In the Frozen Foods Aisle

For overwintering birds and other animals, finding enough food is especially difficult when there’s snow on the ground.  And nighttime temperatures in the single digits make critical the need to replenish energy during the daylight hours.  Earlier this afternoon, we found these American Robins seizing the berry-like cones from ornamental junipers in a grocery store parking lot.  It was an urgent effort in their struggle for survival.

American Robin
A hungry American Robin at the local Weis Market.
American Robin on Juniper
Though seldom considered ideal wildlife plants, low-growing ornamental junipers often produce an abundance of seed-containing cones that resemble berries.
American Robins Eating Juniper
In a pinch, they’ll attract dozens of robins and other fruit-eating birds as a quick source of nourishment on a windy, bitter-cold day.
American Robins Feeding on Juniper "Berries"
After all, these landscape shrubs are often derived from native species including the Creeping Juniper (Juniperus horizontalis) of Canada and the northernmost United States, a plant resembling a recumbent version of the local Eastern Red Cedar (Juniperus virginiana) with which these birds are quite familiar.

County conservation district offices will soon be taking orders for their spring tree sales.  Be sure to load up on plenty of the species that offer food, cover, and nesting sites for birds and other wildlife.  These sales are an economical way of adding dense-growing clusters or temperature-moderating groves of evergreens to your landscape.  Plus, selecting four or five shrubs for every tree you plant can help establish a shelter-providing understory or hedgerow on your refuge.  Nearly all of the varieties included in these sales produce some form of wildlife food, whether it be seeds, nuts, cones, berries, or nectar.  Many are host plants for butterflies too.  Acquiring plants from your county conservation district is a great opportunity to reduce the amount of ground you’re mowing and thus exposing to runoff and erosion as well!

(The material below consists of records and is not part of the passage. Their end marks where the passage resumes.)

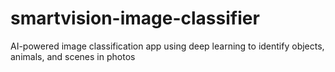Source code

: # smartvision-image-classifier
AI-powered image classification app using deep learning to identify objects, animals, and scenes in photos
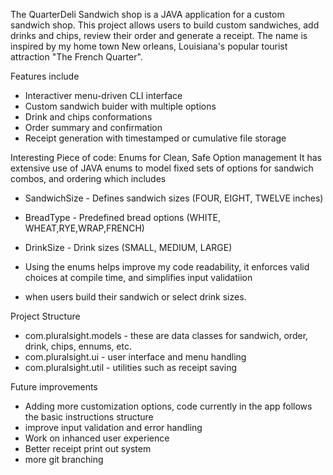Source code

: The QuarterDeli Sandwich shop is a JAVA application for a custom sandwich shop. 
This project allows users to build custom sandwiches, add drinks and chips, review their order and generate a receipt. 
The name is inspired by my home town New orleans, Louisiana's popular tourist attraction "The French Quarter".

Features include
- Interactiver menu-driven CLI interface
- Custom sandwich buider with multiple options
- Drink and chips conformations
- Order summary and confirmation
- Receipt generation with timestamped or cumulative file storage

 Interesting Piece of code: Enums for Clean, Safe Option management
 It has extensive use of JAVA enums to model fixed sets of options for sandwich combos, and ordering which includes
  - SandwichSize - Defines sandwich sizes (FOUR, EIGHT, TWELVE inches)
  - BreadType - Predefined bread options (WHITE, WHEAT,RYE,WRAP,FRENCH)
  - DrinkSize - Drink sizes (SMALL, MEDIUM, LARGE)

  - Using the enums helps improve my code readability, it enforces valid choices at compile time, and simplifies input validatiion
  - when users build their sandwich or select drink sizes.

Project Structure
- com.pluralsight.models - these are data classes for sandwich, order, drink, chips, ennums, etc.
- com.pluralsight.ui - user interface and menu handling
- com.pluralsight.util - utilities such as receipt saving

Future improvements 
- Adding more customization options, code currently in the app follows the basic instructions structure
- improve input validation and error handling
- Work on inhanced user experience
- Better receipt print out system
- more git branching 
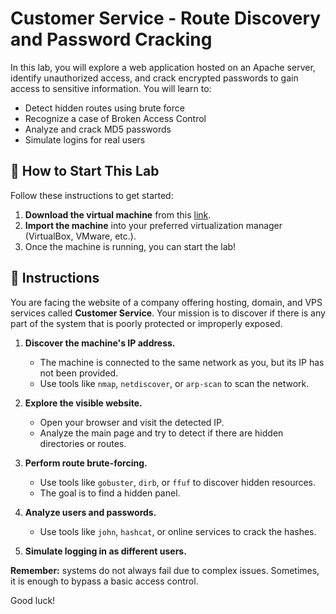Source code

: # Customer Service - Route Discovery and Password Cracking

In this lab, you will explore a web application hosted on an Apache server, identify unauthorized access, and crack encrypted passwords to gain access to sensitive information. You will learn to:

- Detect hidden routes using brute force
- Recognize a case of Broken Access Control
- Analyze and crack MD5 passwords
- Simulate logins for real users

<how-to-start>
   
## 🌱 How to Start This Lab

Follow these instructions to get started:

1. **Download the virtual machine** from this [link](https://storage.googleapis.com/cybersecurity-machines/customer-service-lab.ova).
2. **Import the machine** into your preferred virtualization manager (VirtualBox, VMware, etc.).
3. Once the machine is running, you can start the lab!

</how-to-start>

## 📄 Instructions

You are facing the website of a company offering hosting, domain, and VPS services called **Customer Service**. Your mission is to discover if there is any part of the system that is poorly protected or improperly exposed.

1. **Discover the machine's IP address.**
   - The machine is connected to the same network as you, but its IP has not been provided.
   - Use tools like `nmap`, `netdiscover`, or `arp-scan` to scan the network.

2. **Explore the visible website.**
   - Open your browser and visit the detected IP.
   - Analyze the main page and try to detect if there are hidden directories or routes.

3. **Perform route brute-forcing.**
   - Use tools like `gobuster`, `dirb`, or `ffuf` to discover hidden resources.
   - The goal is to find a hidden panel.

4. **Analyze users and passwords.**
   - Use tools like `john`, `hashcat`, or online services to crack the hashes.

5. **Simulate logging in as different users.**

**Remember:** systems do not always fail due to complex issues. Sometimes, it is enough to bypass a basic access control.

Good luck!
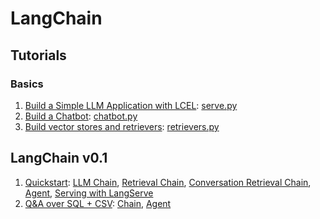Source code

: # LangChain

## Tutorials

### Basics

1. [Build a Simple LLM Application with LCEL](tutorials/llm_chain.ipynb): [serve.py](tutorials/serve.py)
1. [Build a Chatbot](tutorials/chatbot.ipynb): [chatbot.py](tutorials/chatbot.py)
1. [Build vector stores and retrievers](tutorials/retrievers.ipynb): [retrievers.py](tutorials/retrievers.py)

## LangChain v0.1

1. [Quickstart](quickstart): [LLM Chain](quickstart/llm_chain.py), [Retrieval Chain](quickstart/retrieval_chain.py), [Conversation Retrieval Chain](quickstart/conversation_retrieval_chain.py), [Agent](quickstart/agent.py), [Serving with LangServe](quickstart/serve.py)
1. [Q&A over SQL + CSV](sql): [Chain](sql/chain.py), [Agent](sql/agent.py)
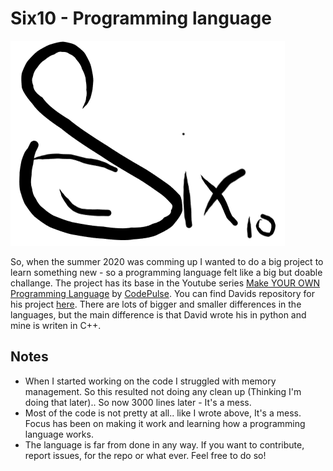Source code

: # Six10 - Programming language
![Six10 Logo](https://raw.githubusercontent.com/IsacSvensson/Six10/master/Documentation/logo%20skiss.PNG)

So, when the summer 2020 was comming up I wanted to do a big project to learn something new - so a programming language felt like a big but doable challange.
The project has its base in the Youtube series [Make YOUR OWN Programming Language](https://www.youtube.com/playlist?list=PLZQftyCk7_SdoVexSmwy_tBgs7P0b97yD) by [CodePulse](https://www.youtube.com/channel/UCUVahoidFA7F3Asfvamrm7w). You can find Davids repository for his project [here](https://github.com/davidcallanan/py-myopl-code).
There are lots of bigger and smaller differences in the languages, but the main difference is that David wrote his in python and mine is writen in C++.
## Notes
* When I started working on the code I struggled with memory management. So this resulted not doing any clean up (Thinking I'm doing that later).. So now 3000 lines later - It's a mess.
* Most of the code is not pretty at all.. like I wrote above, It's a mess. Focus has been on making it work and learning how a programming language works.
* The language is far from done in any way. If you want to contribute, report issues, for the repo or what ever. Feel free to do so!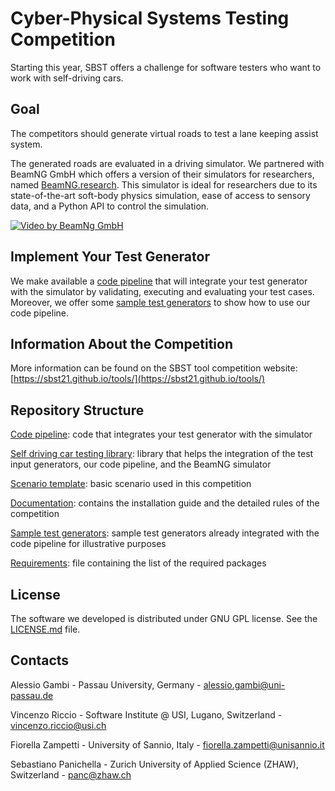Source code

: # Cyber-Physical Systems Testing Competition #

Starting this year, SBST offers a challenge for software testers who want to work with self-driving cars. 

## Goal ##
The competitors should generate virtual roads to test a lane keeping assist system. 

The generated roads are evaluated in a driving simulator. We partnered with BeamNG GmbH which offers a version of their simulators for researchers, named [BeamNG.research](https://beamng.gmbh/research/). This simulator is ideal for researchers due to its state-of-the-art soft-body physics simulation, ease of access to sensory data, and a Python API to control the simulation.

[![Video by BeamNg GmbH](https://github.com/BeamNG/BeamNGpy/raw/master/media/steering.gif)](https://github.com/BeamNG/BeamNGpy/raw/master/media/steering.gif)

## Implement Your Test Generator ##
We make available a [code pipeline](code_pipeline) that will integrate your test generator with the simulator by validating, executing and evaluating your test cases. Moreover, we offer some [sample test generators](/sample_test_generators) to show how to use our code pipeline.

## Information About the Competition ##
More information can be found on the SBST tool competition website: [https://sbst21.github.io/tools/](https://sbst21.github.io/tools/)

## Repository Structure ##
[Code pipeline](/code_pipeline): code that integrates your test generator with the simulator

[Self driving car testing library](/self_driving): library that helps the integration of the test input generators, our code pipeline, and the BeamNG simulator

[Scenario template](/levels_template/tig): basic scenario used in this competition

[Documentation](/documentation): contains the installation guide and the detailed rules of the competition

[Sample test generators](/sample_test_generators): sample test generators already integrated with the code pipeline for illustrative purposes 

[Requirements](/requirements-36.txt): file containing the list of the required packages

## License ##
The software we developed is distributed under GNU GPL license. See the [LICENSE.md](/LICENSE.md) file.

## Contacts ##

Alessio Gambi  - Passau University, Germany - alessio.gambi@uni-passau.de

Vincenzo Riccio  - Software Institute @ USI, Lugano, Switzerland - vincenzo.riccio@usi.ch

Fiorella Zampetti  - University of Sannio, Italy - fiorella.zampetti@unisannio.it

Sebastiano Panichella - Zurich University of Applied Science (ZHAW), Switzerland - panc@zhaw.ch
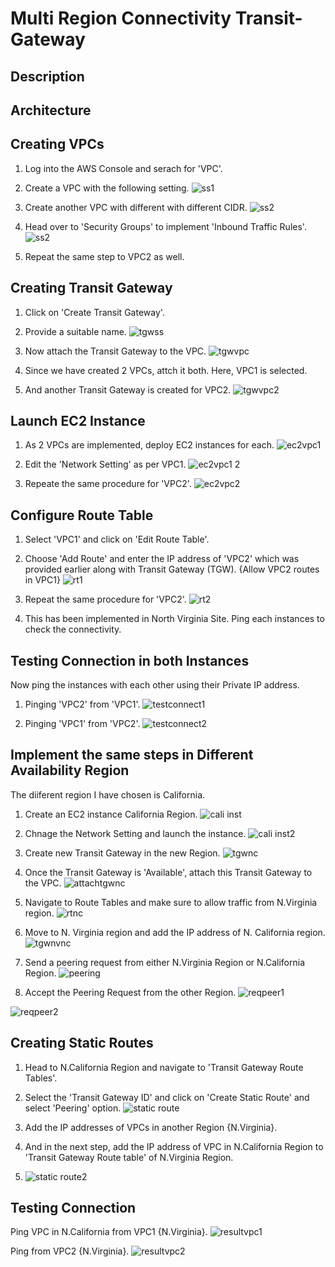 # Multi Region Connectivity Transit-Gateway

## Description


## Architecture


## Creating VPCs
1. Log into the AWS Console and serach for 'VPC'.
2. Create a VPC with the following setting.
![ss1](https://github.com/user-attachments/assets/fc22bbb2-1f65-4165-9691-cadde125fac1)

4. Create another VPC with different with different CIDR.
![ss2](https://github.com/user-attachments/assets/3ed6fc11-3e26-4194-8810-a50e121ca10a)

5. Head over to 'Security Groups' to implement 'Inbound Traffic Rules'.
![ss2](https://github.com/user-attachments/assets/093b4e8a-a191-4ee5-ad1c-ef9919432132)

6. Repeat the same step to VPC2 as well.

## Creating Transit Gateway
1. Click on 'Create Transit Gateway'.
2. Provide a suitable name.
![tgwss](https://github.com/user-attachments/assets/3aa7cbe4-236f-4648-a855-dbba927ba881)

3. Now attach the Transit Gateway to the VPC.
![tgwvpc](https://github.com/user-attachments/assets/c7de06aa-fd7b-4d80-91ba-6452eeefa9af)

4. Since we have created 2 VPCs, attch it both. Here, VPC1 is selected.

5. And another Transit Gateway is created for VPC2.
![tgwvpc2](https://github.com/user-attachments/assets/96516dcf-2e44-45af-88ac-49f3f1b7a00b)

## Launch EC2 Instance
1. As 2 VPCs are implemented, deploy EC2 instances for each.
![ec2vpc1](https://github.com/user-attachments/assets/cce58e79-11c5-49ad-a0a7-898ceb9557de)

2. Edit the 'Network Setting' as per VPC1.
![ec2vpc1 2](https://github.com/user-attachments/assets/830b5b29-dde6-4eed-8db8-3923ce86def0)

3. Repeate the same procedure for 'VPC2'.
![ec2vpc2](https://github.com/user-attachments/assets/6eeace60-667d-44cd-9416-8f83dd736b45)

## Configure Route Table
1. Select 'VPC1' and click on 'Edit Route Table'.
2. Choose 'Add Route' and enter the IP address of 'VPC2' which was provided earlier along with Transit Gateway (TGW).
{Allow VPC2 routes in VPC1}
![rt1](https://github.com/user-attachments/assets/6f4fe25b-a521-4cc3-b5d1-1642f6dc2c44)

4. Repeat the same procedure for 'VPC2'.
![rt2](https://github.com/user-attachments/assets/f1f07354-bdac-4f3d-a223-3a4a88d3aeb8)

6. This has been implemented in North Virginia Site. Ping each instances to check the connectivity.

## Testing Connection in both Instances
Now ping the instances with each other using their Private IP address.
1. Pinging 'VPC2' from 'VPC1'.
![testconnect1](https://github.com/user-attachments/assets/bea5bec7-dc57-491a-946d-3af2e09f08e1)

2. Pinging 'VPC1' from 'VPC2'.
![testconnect2](https://github.com/user-attachments/assets/bc8eca09-9571-47a9-bc8f-1fdb0a4321c1)

## Implement the same steps in Different Availability Region
The diiferent region I have chosen is California.

1. Create an EC2 instance California Region.
![cali inst](https://github.com/user-attachments/assets/9721e7d4-23bb-46b6-98d2-c9c0fbbc7cfe)

2. Chnage the Network Setting and launch the instance.
![cali inst2](https://github.com/user-attachments/assets/a4c22938-9263-4204-b5b9-0bf0236be208)

3. Create new Transit Gateway in the new Region.
![tgwnc](https://github.com/user-attachments/assets/e77d58b1-8349-4c92-89e9-8f8603cafb5e)

4. Once the Transit Gateway is 'Available', attach this Transit Gateway to the VPC.
![attachtgwnc](https://github.com/user-attachments/assets/4e6aa2f7-28d5-489b-b6cf-e8747a9fcd7a)

5. Navigate to Route Tables and make sure to allow traffic from N.Virginia region.
![rtnc](https://github.com/user-attachments/assets/709ba0e7-0e2c-4b0b-996b-2b2a5d397538)

6. Move to N. Virginia region and add the IP address of N. California region.
![tgwnvnc](https://github.com/user-attachments/assets/00516719-5ede-495b-be7a-50bbd7c572db)

7. Send a peering request from either N.Virginia Region or N.California Region.
![peering](https://github.com/user-attachments/assets/71775405-c36c-4c3e-ba8a-0b63deec6339)

8. Accept the Peering Request from the other Region.
![reqpeer1](https://github.com/user-attachments/assets/6b5fde6c-c064-444f-a7cc-6ac29b187110)

![reqpeer2](https://github.com/user-attachments/assets/5d248967-4587-4ea3-a094-dbc2cc69da0b)

## Creating Static Routes
1. Head to N.California Region and navigate to 'Transit Gateway Route Tables'.
2. Select the 'Transit Gateway ID' and click on 'Create Static Route' and select 'Peering' option.
![static route](https://github.com/user-attachments/assets/81718a0d-605d-41b1-b00a-e27880db4318)

3. Add the IP addresses of VPCs in another Region {N.Virginia}.
4. And in the next step, add the IP address of VPC in N.California Region to 'Transit Gateway Route table' of N.Virginia Region.
5. ![static route2](https://github.com/user-attachments/assets/9a73a757-4225-48e9-923a-56aa90d0975f)

## Testing Connection 

Ping VPC in N.California from VPC1 {N.Virginia}.
![resultvpc1](https://github.com/user-attachments/assets/6aaf1fd4-62aa-41e6-8212-7584571504e7)

Ping from VPC2 {N.Virginia}.
![resultvpc2](https://github.com/user-attachments/assets/618e4d82-7fb1-482a-8e06-3136b984c4cb)









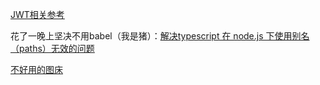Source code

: [JWT相关参考](https://www.jianshu.com/p/58abb716b5dc)

花了一晚上坚决不用babel（我是猪）：[解决typescript 在 node.js 下使用别名（paths）无效的问题](https://blog.csdn.net/qq_29722281/article/details/115532196)


[不好用的图床](https://www.imagehub.cc/)
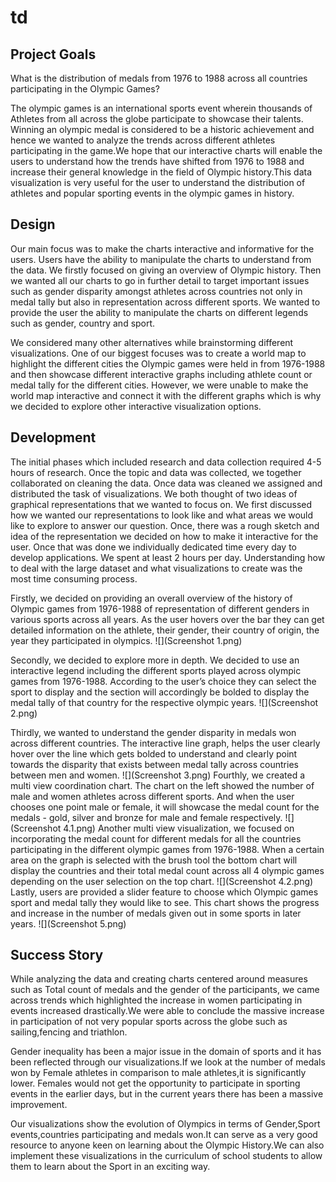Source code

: # td

## Project Goals

What is the distribution of medals from 1976 to 1988 across all countries participating in the Olympic Games?

The olympic games is an international sports event wherein thousands of Athletes from all across the globe participate to showcase their talents. Winning an olympic medal is considered to be a historic achievement and hence we wanted to analyze the trends across different athletes participating in the game.We hope that our interactive charts will enable the users to understand how the trends have shifted from 1976 to 1988 and increase their general knowledge in the field of Olympic history.This data visualization is very useful for the user to understand the distribution of athletes and popular sporting events in the olympic games in history. 


## Design

Our main focus was to make the charts interactive and informative for the users. Users have the ability to manipulate the charts to understand from the data. We firstly focused on giving an overview of Olympic history. Then we wanted all our charts to go in further detail to target important issues such as gender disparity amongst athletes across countries not only in medal tally but also in representation across different sports. We wanted to provide the user the ability to manipulate the charts on different legends such as gender, country and sport. 

We considered many other alternatives while brainstorming different visualizations. One of our biggest focuses was to create a world map to highlight the different cities the Olympic games were held in from 1976-1988 and then showcase different interactive graphs including athlete count or medal tally for the different cities. However, we were unable to make the world map interactive and connect it with the different graphs which is why we decided to explore other interactive visualization options. 

## Development

The initial phases which included research and data collection required 4-5 hours of research. Once the topic and data was collected, we together collaborated on cleaning the data. Once data was cleaned we assigned and distributed the task of visualizations. We both thought of two ideas of graphical representations that we wanted to focus on. We first discussed how we wanted our representations to look like and what areas we would like to explore to answer our question. Once, there was a rough sketch and idea of the representation we decided on how to make it interactive for the user. Once that was done we individually dedicated time every day to develop applications. We spent at least 2 hours per day. Understanding how to deal with the large dataset and what visualizations to create was the most time consuming process. 

Firstly, we decided on providing an overall overview of the history of Olympic games from 1976-1988 of representation of different genders in various sports across all years. As the user hovers over the bar they can get detailed information on the athlete, their gender, their country of origin, the year they participated in olympics.
![](Screenshot 1.png)

Secondly, we decided to explore more in depth. We decided to use an interactive legend including the different sports played across olympic games from 1976-1988. According to the user’s choice they can select the sport to display and the section will accordingly be bolded to display the medal tally of that country for the respective olympic years. 
![](Screenshot 2.png)

Thirdly, we wanted to understand the gender disparity in medals won across different countries. The interactive line graph, helps the user clearly hover over the line which gets bolded to understand and clearly point towards the disparity that exists between medal tally across countries between men and women. 
![](Screenshot 3.png)
Fourthly, we created a multi view coordination chart. The chart on the left showed the number of male and women athletes across different sports. And when the user chooses one point male or female, it will showcase the medal count for the medals - gold, silver and bronze for male and female respectively. 
![](Screenshot 4.1.png)
Another multi view visualization, we focused on incorporating the medal count for different medals for all the countries participating in the different olympic games from 1976-1988. When a certain area on the graph is selected with the brush tool the bottom chart will display the countries and their total medal count across all 4 olympic games depending on the user selection on the top chart.
![](Screenshot 4.2.png)
Lastly, users are provided a slider feature to choose which Olympic games sport and medal tally they would like to see. This chart shows the progress and increase in the number of medals given out in some sports in later years.
![](Screenshot 5.png)

## Success Story

While analyzing the data and creating charts centered around measures such as Total count of medals and the gender of the participants, we came across trends which highlighted the increase in women participating in events increased drastically.We were able to conclude the massive increase in participation of not very popular sports across the globe such as sailing,fencing and triathlon.

Gender inequality has been a major issue in the domain of sports and it has been reflected through our visualizations.If we look at the number of medals won by Female athletes in comparison to male athletes,it is significantly lower. Females would not get the opportunity to participate in sporting events in the earlier days, but in the current years there has been a massive improvement.

Our visualizations show the evolution of Olympics in terms of Gender,Sport events,countries participating and medals won.It can serve as a very good resource to anyone keen on learning about the Olympic History.We can also implement these visualizations in the curriculum of school students to allow them to learn about the Sport in an exciting way.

Thirty Years Ago: The Ice-jam Floods of 1996

It all started rather innocently as a typically cold early January with sheets of ice covering the river and with soils on the lands in the remainder of the lower Susquehanna watershed frozen solid.  Then came the “Blizzard of ’96”, blanketing much of the valley with between 20 and 30 inches of wind-driven snow.

Snowfall totals for the “Blizzard of ’96”, January 6-8, 1996.  (NOAA/National Weather Service image)

In affected areas of Pennsylvania, Governor Tom Ridge closed all state roads for the duration of the snowfall event.  Many would remain closed for much of the following week as drifting hampered exhaustive efforts to get impassable routes open.

"Blizzard of '96"
In congested, high-density neighborhoods, cars remained buried for lack of anywhere to go with the snow.  (Vintage 35 mm image)
"Blizzard of '96"
In more suburban areas, it was often a day-long chore to excavate a path to the street.  (Vintage 35 mm image)

Just as the recovery entered its second week, a change in the weather pattern took hold as milder air and spring-like rains hastened the melt.  Clogged by snow often several feet in depth, storm sewer inlets and other drainage features failed to collect the runoff.  Street and urban flooding became widespread.  Some buildings, particular those with large flat roofs, experienced structural damage due to any remaining snow soaking up the additional weight of the rain.  As local creeks swelled to stain snowy meadows brown, attention shifted to the icy river.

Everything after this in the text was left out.